The business plan to build the Dodge M80 was not viable — forcing cancellation of the “Windsor Project” — a C$1.6 billion ($1.2 billion) assembly plant to be built in Windsor, Ont., Canada, Chrysler Group concludes.

But the innovative manufacturing concept that makes partners of suppliers, the union and government, still could work in the future with the right — higher-margin — product, says Chrysler President Dieter Zetsche.

And he says the exercise broke down some barriers when it comes to the Canadian government's willingness to chip in on new investment.
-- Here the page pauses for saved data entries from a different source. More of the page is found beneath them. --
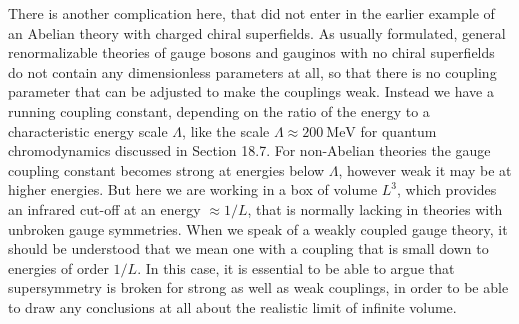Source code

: There is another complication here, that did not enter in the earlier
example of an Abelian theory with charged chiral superfields. As usually
formulated, general renormalizable theories of gauge bosons and gauginos
with no chiral superfields do not contain any dimensionless parameters at
all, so that there is no coupling parameter that can be adjusted to make the
couplings weak. Instead we have a running coupling constant, depending on
the ratio of the energy to a characteristic energy scale \(\Lambda\), like
the scale \(\Lambda\approx200\ \mathrm{MeV}\) for quantum chromodynamics
discussed in Section 18.7. For non-Abelian theories the gauge coupling
constant becomes strong at energies below \(\Lambda\), however weak it may
be at higher energies. But here we are working in a box of volume \(L^3\),
which provides an infrared cut-off at an energy \(\approx1/L\), that is
normally lacking in theories with unbroken gauge symmetries. When we speak
of a weakly coupled gauge theory, it should be understood that we mean one
with a coupling that is small down to energies of order \(1/L\). In this
case, it is essential to be able to argue that supersymmetry is broken for
strong as well as weak couplings, in order to be able to draw any
conclusions at all about the realistic limit of infinite volume.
Chrysler sought C$350 million ($256 million) in government incentives.

Canadian Auto Workers union President Buzz Hargrove charged the project that would have created 2,500 jobs died because of government foot-dragging, stretching the feasibility phase over an additional six months that included a U.S. war with Iraq, increased security and border issues, retail pricing pressures and a steady weakening of the dollar.

The only reason Chrysler isn't publicly blaming government, Hargrove says, is because it needs public help with future investments, including retooling of the Brampton, Ont., plant to make a new generation of rear-drive large cars.
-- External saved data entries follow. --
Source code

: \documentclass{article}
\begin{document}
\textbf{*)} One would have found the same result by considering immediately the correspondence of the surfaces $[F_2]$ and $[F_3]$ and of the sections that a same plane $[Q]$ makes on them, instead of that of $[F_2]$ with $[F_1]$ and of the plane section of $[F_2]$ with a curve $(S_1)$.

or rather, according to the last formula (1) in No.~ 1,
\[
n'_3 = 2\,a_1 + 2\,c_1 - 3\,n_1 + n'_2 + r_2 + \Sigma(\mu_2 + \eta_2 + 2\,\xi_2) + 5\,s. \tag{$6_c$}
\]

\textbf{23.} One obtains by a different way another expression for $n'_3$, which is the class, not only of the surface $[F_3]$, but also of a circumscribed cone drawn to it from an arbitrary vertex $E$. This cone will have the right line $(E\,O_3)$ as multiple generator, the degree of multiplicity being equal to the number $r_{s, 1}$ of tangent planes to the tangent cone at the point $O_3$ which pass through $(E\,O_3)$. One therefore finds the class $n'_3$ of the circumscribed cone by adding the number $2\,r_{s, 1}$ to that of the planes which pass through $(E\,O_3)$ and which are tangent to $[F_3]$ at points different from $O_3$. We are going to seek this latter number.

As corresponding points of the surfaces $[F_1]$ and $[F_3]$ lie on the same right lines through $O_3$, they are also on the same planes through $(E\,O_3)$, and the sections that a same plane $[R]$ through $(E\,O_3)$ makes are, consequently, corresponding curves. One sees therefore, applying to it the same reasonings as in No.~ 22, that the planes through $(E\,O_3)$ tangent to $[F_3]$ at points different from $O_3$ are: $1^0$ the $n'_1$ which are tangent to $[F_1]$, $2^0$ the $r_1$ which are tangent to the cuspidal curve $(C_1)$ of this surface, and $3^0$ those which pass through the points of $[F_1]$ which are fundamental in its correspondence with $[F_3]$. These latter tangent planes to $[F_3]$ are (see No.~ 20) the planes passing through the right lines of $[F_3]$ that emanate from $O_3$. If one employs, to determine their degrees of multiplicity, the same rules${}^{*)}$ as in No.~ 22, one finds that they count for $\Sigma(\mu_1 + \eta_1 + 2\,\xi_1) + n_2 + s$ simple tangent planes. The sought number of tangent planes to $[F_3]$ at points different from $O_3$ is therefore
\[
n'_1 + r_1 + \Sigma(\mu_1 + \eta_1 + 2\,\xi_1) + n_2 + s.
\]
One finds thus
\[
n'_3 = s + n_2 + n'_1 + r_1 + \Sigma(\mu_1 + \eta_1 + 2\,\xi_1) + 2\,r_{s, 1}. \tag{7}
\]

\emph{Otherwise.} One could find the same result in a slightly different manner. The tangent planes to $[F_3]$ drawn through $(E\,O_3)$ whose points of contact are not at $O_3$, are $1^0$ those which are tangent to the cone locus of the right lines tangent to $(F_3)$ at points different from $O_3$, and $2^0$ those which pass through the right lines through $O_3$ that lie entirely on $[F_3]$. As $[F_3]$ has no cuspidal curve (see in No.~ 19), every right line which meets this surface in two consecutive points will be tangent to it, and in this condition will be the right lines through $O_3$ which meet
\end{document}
Hargrove says he will continue to fight for a plant in Windsor — and a penalty system in Canada for companies that pull out of investments or close plants.
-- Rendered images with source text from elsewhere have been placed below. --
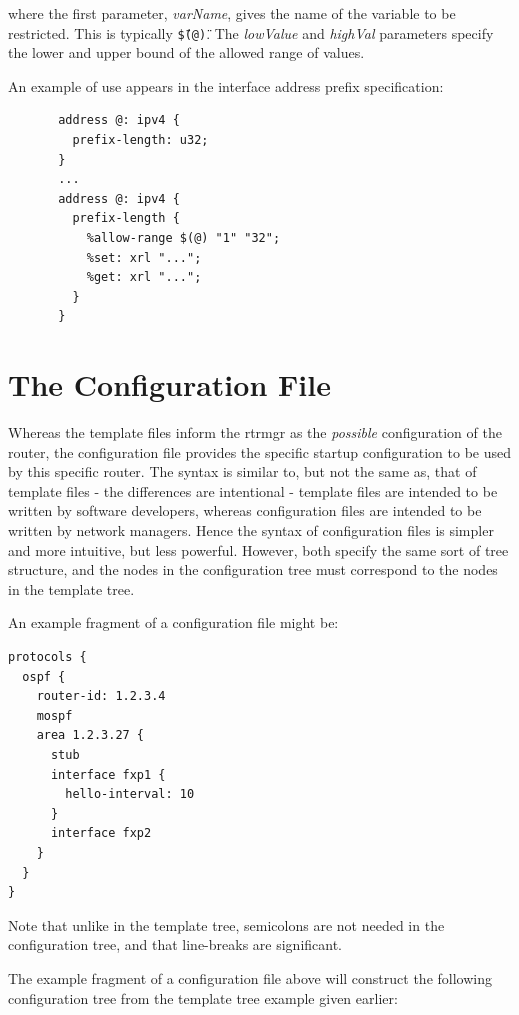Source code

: \documentclass[11pt]{article}
\begin{document}
\noindent where the first parameter, \textit{varName}, gives the name
of the variable to be restricted.  This is typically
\texttt{\"\$(@)\"}.  The {\it lowValue} and {\it highVal} parameters
specify the lower and upper bound of the allowed range of values.

\newpage

An example of use appears in the interface address prefix
specification:

\begin{verbatim}
       address @: ipv4 {
         prefix-length: u32;
       }
       ...
       address @: ipv4 {
         prefix-length {
           %allow-range $(@) "1" "32";
           %set: xrl "...";
           %get: xrl "...";
         }
       }
\end{verbatim}

\newpage

\section{The Configuration File}

Whereas the template files inform the rtrmgr as the {\it possible}
configuration of the router, the configuration file provides the
specific startup configuration to be used by this specific router.
The syntax is similar to, but not the same as, that of template files -
the differences are intentional - template files are intended to be
written by software developers, whereas configuration files are
intended to be written by network managers.  Hence the syntax of
configuration files is simpler and more intuitive, but less powerful.
However, both specify the same sort of tree structure, and the nodes
in the configuration tree must correspond to the nodes in the template
tree.

An example fragment of a configuration file might be:

\begin{verbatim}
protocols {
  ospf {
    router-id: 1.2.3.4
    mospf
    area 1.2.3.27 {
      stub
      interface fxp1 {
        hello-interval: 10
      }
      interface fxp2
    }
  }
}
\end{verbatim}

Note that unlike in the template tree, semicolons are not needed in the
configuration tree, and that line-breaks are significant.

The example fragment of a configuration file above will construct the
following configuration tree from the template tree example given
earlier:
\end{document}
Now that the CAW is twice bitten — lack of money killed a plan to replace the Pillette Road fullsize van plant in Windsor three years ago — there is a credibility issue when it comes to bargaining on investment decisions. He expects it to affect Chrysler's negotiations this fall with the United Auto Workers union.

Zetsche says market conditions scuttled the program, citing a slow economy, pricing pressures and overcapacity. The small pickup market is especially price conscious, he says, adding Chrysler will now try to woo younger buyers through used car programs instead of the planned Millenium Program.